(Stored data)
::::::

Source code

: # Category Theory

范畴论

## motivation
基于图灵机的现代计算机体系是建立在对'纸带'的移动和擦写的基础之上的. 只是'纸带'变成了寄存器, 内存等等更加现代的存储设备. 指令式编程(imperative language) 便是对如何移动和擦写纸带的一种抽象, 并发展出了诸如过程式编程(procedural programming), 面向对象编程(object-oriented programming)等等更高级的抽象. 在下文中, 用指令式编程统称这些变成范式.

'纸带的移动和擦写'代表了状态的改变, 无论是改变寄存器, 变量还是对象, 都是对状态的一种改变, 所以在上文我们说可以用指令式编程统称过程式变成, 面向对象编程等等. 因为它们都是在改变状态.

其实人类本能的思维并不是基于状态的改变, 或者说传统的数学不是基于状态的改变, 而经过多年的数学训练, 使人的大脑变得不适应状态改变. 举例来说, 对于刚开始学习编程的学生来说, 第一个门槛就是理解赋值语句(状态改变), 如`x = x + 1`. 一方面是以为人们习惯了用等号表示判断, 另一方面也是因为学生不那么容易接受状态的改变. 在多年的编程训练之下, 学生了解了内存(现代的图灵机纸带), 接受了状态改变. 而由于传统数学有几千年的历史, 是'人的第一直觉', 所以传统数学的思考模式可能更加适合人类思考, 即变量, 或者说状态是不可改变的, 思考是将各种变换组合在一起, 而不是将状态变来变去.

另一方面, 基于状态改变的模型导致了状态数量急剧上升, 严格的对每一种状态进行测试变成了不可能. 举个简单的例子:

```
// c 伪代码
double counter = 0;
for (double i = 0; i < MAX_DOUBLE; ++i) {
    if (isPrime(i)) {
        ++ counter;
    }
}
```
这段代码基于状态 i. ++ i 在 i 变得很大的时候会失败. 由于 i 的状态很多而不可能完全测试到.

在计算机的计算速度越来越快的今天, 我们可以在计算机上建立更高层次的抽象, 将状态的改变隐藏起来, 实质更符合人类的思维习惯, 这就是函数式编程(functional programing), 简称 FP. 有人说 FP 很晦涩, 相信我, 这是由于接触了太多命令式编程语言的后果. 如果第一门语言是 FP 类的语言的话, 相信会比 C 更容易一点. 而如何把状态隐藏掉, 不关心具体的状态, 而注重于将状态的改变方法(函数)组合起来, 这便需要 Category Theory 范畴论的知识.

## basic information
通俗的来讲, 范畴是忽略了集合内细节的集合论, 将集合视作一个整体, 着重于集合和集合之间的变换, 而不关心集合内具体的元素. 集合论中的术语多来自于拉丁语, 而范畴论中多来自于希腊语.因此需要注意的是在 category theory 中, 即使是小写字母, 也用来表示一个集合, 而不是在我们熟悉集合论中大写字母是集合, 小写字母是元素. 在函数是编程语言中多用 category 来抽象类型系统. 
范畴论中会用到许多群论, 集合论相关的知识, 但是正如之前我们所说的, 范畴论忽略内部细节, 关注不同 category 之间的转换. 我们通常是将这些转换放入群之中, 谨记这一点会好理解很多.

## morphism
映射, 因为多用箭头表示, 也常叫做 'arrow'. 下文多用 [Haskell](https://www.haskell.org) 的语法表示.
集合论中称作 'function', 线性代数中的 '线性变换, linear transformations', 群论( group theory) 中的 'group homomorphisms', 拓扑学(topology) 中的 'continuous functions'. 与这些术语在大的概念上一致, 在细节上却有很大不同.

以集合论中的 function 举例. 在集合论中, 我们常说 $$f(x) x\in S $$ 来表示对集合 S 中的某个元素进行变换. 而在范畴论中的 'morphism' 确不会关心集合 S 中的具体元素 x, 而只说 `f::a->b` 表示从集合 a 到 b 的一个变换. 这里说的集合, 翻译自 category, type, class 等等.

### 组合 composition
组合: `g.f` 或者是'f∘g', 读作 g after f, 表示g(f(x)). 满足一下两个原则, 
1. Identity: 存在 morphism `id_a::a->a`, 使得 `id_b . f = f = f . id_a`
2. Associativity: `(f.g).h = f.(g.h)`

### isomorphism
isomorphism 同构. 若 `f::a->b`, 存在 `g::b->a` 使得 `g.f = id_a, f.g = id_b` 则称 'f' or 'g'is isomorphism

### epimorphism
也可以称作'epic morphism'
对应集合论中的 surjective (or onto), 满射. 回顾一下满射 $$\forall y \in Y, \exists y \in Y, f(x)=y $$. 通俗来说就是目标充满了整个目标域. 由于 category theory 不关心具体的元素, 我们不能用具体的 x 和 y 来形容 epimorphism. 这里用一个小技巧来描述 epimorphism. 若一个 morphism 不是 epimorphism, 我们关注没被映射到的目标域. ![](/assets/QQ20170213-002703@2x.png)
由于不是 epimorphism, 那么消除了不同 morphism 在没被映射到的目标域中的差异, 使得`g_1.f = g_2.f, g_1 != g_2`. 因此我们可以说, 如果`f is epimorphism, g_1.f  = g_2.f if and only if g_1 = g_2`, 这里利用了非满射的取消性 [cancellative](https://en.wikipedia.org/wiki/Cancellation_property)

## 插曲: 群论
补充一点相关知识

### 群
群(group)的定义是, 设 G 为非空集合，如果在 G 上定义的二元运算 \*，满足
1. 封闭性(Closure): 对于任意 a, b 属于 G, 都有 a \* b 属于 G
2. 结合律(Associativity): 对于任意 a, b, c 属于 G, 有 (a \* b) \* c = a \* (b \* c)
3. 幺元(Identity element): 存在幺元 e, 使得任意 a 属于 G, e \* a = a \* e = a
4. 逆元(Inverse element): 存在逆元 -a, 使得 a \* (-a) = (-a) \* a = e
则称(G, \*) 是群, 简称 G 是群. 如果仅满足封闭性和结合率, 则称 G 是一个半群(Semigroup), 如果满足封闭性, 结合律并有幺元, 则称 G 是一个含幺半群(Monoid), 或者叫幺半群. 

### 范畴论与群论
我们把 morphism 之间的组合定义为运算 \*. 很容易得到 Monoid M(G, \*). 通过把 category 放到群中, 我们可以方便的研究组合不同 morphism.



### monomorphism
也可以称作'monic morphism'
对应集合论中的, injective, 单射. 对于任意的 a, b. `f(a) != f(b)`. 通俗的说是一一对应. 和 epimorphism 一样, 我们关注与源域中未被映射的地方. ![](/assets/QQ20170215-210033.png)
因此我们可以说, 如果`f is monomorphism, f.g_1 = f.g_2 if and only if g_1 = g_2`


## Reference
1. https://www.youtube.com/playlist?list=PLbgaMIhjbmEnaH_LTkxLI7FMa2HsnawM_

::::::

Exercise goal: What is needed is a faithful transcription of every entry.

Written solution:
Source code

: # Category Theory

范畴论

## motivation
基于图灵机的现代计算机体系是建立在对'纸带'的移动和擦写的基础之上的. 只是'纸带'变成了寄存器, 内存等等更加现代的存储设备. 指令式编程(imperative language) 便是对如何移动和擦写纸带的一种抽象, 并发展出了诸如过程式编程(procedural programming), 面向对象编程(object-oriented programming)等等更高级的抽象. 在下文中, 用指令式编程统称这些变成范式.

'纸带的移动和擦写'代表了状态的改变, 无论是改变寄存器, 变量还是对象, 都是对状态的一种改变, 所以在上文我们说可以用指令式编程统称过程式变成, 面向对象编程等等. 因为它们都是在改变状态.

其实人类本能的思维并不是基于状态的改变, 或者说传统的数学不是基于状态的改变, 而经过多年的数学训练, 使人的大脑变得不适应状态改变. 举例来说, 对于刚开始学习编程的学生来说, 第一个门槛就是理解赋值语句(状态改变), 如`x = x + 1`. 一方面是以为人们习惯了用等号表示判断, 另一方面也是因为学生不那么容易接受状态的改变. 在多年的编程训练之下, 学生了解了内存(现代的图灵机纸带), 接受了状态改变. 而由于传统数学有几千年的历史, 是'人的第一直觉', 所以传统数学的思考模式可能更加适合人类思考, 即变量, 或者说状态是不可改变的, 思考是将各种变换组合在一起, 而不是将状态变来变去.

另一方面, 基于状态改变的模型导致了状态数量急剧上升, 严格的对每一种状态进行测试变成了不可能. 举个简单的例子:

```
// c 伪代码
double counter = 0;
for (double i = 0; i < MAX_DOUBLE; ++i) {
    if (isPrime(i)) {
        ++ counter;
    }
}
```
这段代码基于状态 i. ++ i 在 i 变得很大的时候会失败. 由于 i 的状态很多而不可能完全测试到.

在计算机的计算速度越来越快的今天, 我们可以在计算机上建立更高层次的抽象, 将状态的改变隐藏起来, 实质更符合人类的思维习惯, 这就是函数式编程(functional programing), 简称 FP. 有人说 FP 很晦涩, 相信我, 这是由于接触了太多命令式编程语言的后果. 如果第一门语言是 FP 类的语言的话, 相信会比 C 更容易一点. 而如何把状态隐藏掉, 不关心具体的状态, 而注重于将状态的改变方法(函数)组合起来, 这便需要 Category Theory 范畴论的知识.

## basic information
通俗的来讲, 范畴是忽略了集合内细节的集合论, 将集合视作一个整体, 着重于集合和集合之间的变换, 而不关心集合内具体的元素. 集合论中的术语多来自于拉丁语, 而范畴论中多来自于希腊语.因此需要注意的是在 category theory 中, 即使是小写字母, 也用来表示一个集合, 而不是在我们熟悉集合论中大写字母是集合, 小写字母是元素. 在函数是编程语言中多用 category 来抽象类型系统. 
范畴论中会用到许多群论, 集合论相关的知识, 但是正如之前我们所说的, 范畴论忽略内部细节, 关注不同 category 之间的转换. 我们通常是将这些转换放入群之中, 谨记这一点会好理解很多.

## morphism
映射, 因为多用箭头表示, 也常叫做 'arrow'. 下文多用 [Haskell](https://www.haskell.org) 的语法表示.
集合论中称作 'function', 线性代数中的 '线性变换, linear transformations', 群论( group theory) 中的 'group homomorphisms', 拓扑学(topology) 中的 'continuous functions'. 与这些术语在大的概念上一致, 在细节上却有很大不同.

以集合论中的 function 举例. 在集合论中, 我们常说 $$f(x) x\in S $$ 来表示对集合 S 中的某个元素进行变换. 而在范畴论中的 'morphism' 确不会关心集合 S 中的具体元素 x, 而只说 `f::a->b` 表示从集合 a 到 b 的一个变换. 这里说的集合, 翻译自 category, type, class 等等.

### 组合 composition
组合: `g.f` 或者是'f∘g', 读作 g after f, 表示g(f(x)). 满足一下两个原则, 
1. Identity: 存在 morphism `id_a::a->a`, 使得 `id_b . f = f = f . id_a`
2. Associativity: `(f.g).h = f.(g.h)`

### isomorphism
isomorphism 同构. 若 `f::a->b`, 存在 `g::b->a` 使得 `g.f = id_a, f.g = id_b` 则称 'f' or 'g'is isomorphism

### epimorphism
也可以称作'epic morphism'
对应集合论中的 surjective (or onto), 满射. 回顾一下满射 $$\forall y \in Y, \exists y \in Y, f(x)=y $$. 通俗来说就是目标充满了整个目标域. 由于 category theory 不关心具体的元素, 我们不能用具体的 x 和 y 来形容 epimorphism. 这里用一个小技巧来描述 epimorphism. 若一个 morphism 不是 epimorphism, 我们关注没被映射到的目标域. ![](/assets/QQ20170213-002703@2x.png)
由于不是 epimorphism, 那么消除了不同 morphism 在没被映射到的目标域中的差异, 使得`g_1.f = g_2.f, g_1 != g_2`. 因此我们可以说, 如果`f is epimorphism, g_1.f  = g_2.f if and only if g_1 = g_2`, 这里利用了非满射的取消性 [cancellative](https://en.wikipedia.org/wiki/Cancellation_property)

## 插曲: 群论
补充一点相关知识

### 群
群(group)的定义是, 设 G 为非空集合，如果在 G 上定义的二元运算 \*，满足
1. 封闭性(Closure): 对于任意 a, b 属于 G, 都有 a \* b 属于 G
2. 结合律(Associativity): 对于任意 a, b, c 属于 G, 有 (a \* b) \* c = a \* (b \* c)
3. 幺元(Identity element): 存在幺元 e, 使得任意 a 属于 G, e \* a = a \* e = a
4. 逆元(Inverse element): 存在逆元 -a, 使得 a \* (-a) = (-a) \* a = e
则称(G, \*) 是群, 简称 G 是群. 如果仅满足封闭性和结合率, 则称 G 是一个半群(Semigroup), 如果满足封闭性, 结合律并有幺元, 则称 G 是一个含幺半群(Monoid), 或者叫幺半群. 

### 范畴论与群论
我们把 morphism 之间的组合定义为运算 \*. 很容易得到 Monoid M(G, \*). 通过把 category 放到群中, 我们可以方便的研究组合不同 morphism.



### monomorphism
也可以称作'monic morphism'
对应集合论中的, injective, 单射. 对于任意的 a, b. `f(a) != f(b)`. 通俗的说是一一对应. 和 epimorphism 一样, 我们关注与源域中未被映射的地方. ![](/assets/QQ20170215-210033.png)
因此我们可以说, 如果`f is monomorphism, f.g_1 = f.g_2 if and only if g_1 = g_2`


## Reference
1. https://www.youtube.com/playlist?list=PLbgaMIhjbmEnaH_LTkxLI7FMa2HsnawM_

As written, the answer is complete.